__Your task__. Would you repeat, exactly as given, the line with "9) Aadd the" and every line after it to the end of the entries?

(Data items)

──────────────────────────────

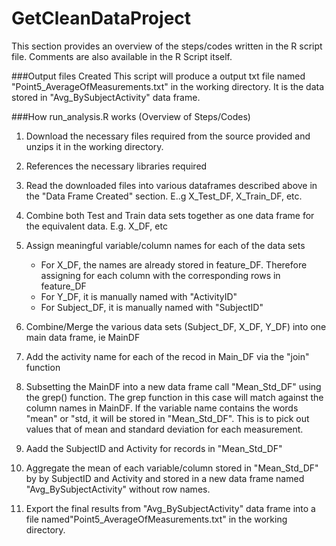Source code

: # GetCleanDataProject
This section provides an overview of the steps/codes written in the R script file. Comments are also available in the R Script itself.


###Output files Created
This script will produce a output txt file named "Point5_AverageOfMeasurements.txt" in the working directory. It is the data stored in "Avg_BySubjectActivity" data frame.


###How run_analysis.R works (Overview of Steps/Codes) 

1) Download the necessary files required from the source provided and unzips it in the working directory.

2) References the necessary libraries required

3) Read the downloaded files into various dataframes described above in the "Data Frame Created" section. E..g X_Test_DF, X_Train_DF, etc. 

4) Combine both Test and Train data sets together as one data frame for the equivalent data. E.g. X_DF, etc

5) Assign meaningful variable/column names for each of the data sets
	- For X_DF, the names are already stored in feature_DF. Therefore assigning for each column with the corresponding rows in feature_DF
	- For Y_DF, it is manually named with "ActivityID"
	- For Subject_DF, it is manually named with "SubjectID"

6) Combine/Merge the various data sets (Subject_DF, X_DF, Y_DF) into one main data frame, ie MainDF

7) Add the activity name for each of the recod in Main_DF via the "join" function

8) Subsetting the MainDF into a new data frame call "Mean_Std_DF" using the grep() function. The grep function in this case will match against the column names in MainDF. If the variable name contains the words "mean" or "std, it will be stored in  "Mean_Std_DF". This is to pick out values that of mean and standard deviation for each measurement.

9) Aadd the SubjectID and Activity for records in "Mean_Std_DF" 


10) Aggregate the mean of each variable/column stored in "Mean_Std_DF" by by SubjectID and Activity and stored in a new data frame named "Avg_BySubjectActivity" without row names.

11) Export the final results from "Avg_BySubjectActivity" data frame into a file named"Point5_AverageOfMeasurements.txt" in the working directory.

──────────────────────────────

__Answer__.
9) Aadd the SubjectID and Activity for records in "Mean_Std_DF" 


10) Aggregate the mean of each variable/column stored in "Mean_Std_DF" by by SubjectID and Activity and stored in a new data frame named "Avg_BySubjectActivity" without row names.

11) Export the final results from "Avg_BySubjectActivity" data frame into a file named"Point5_AverageOfMeasurements.txt" in the working directory.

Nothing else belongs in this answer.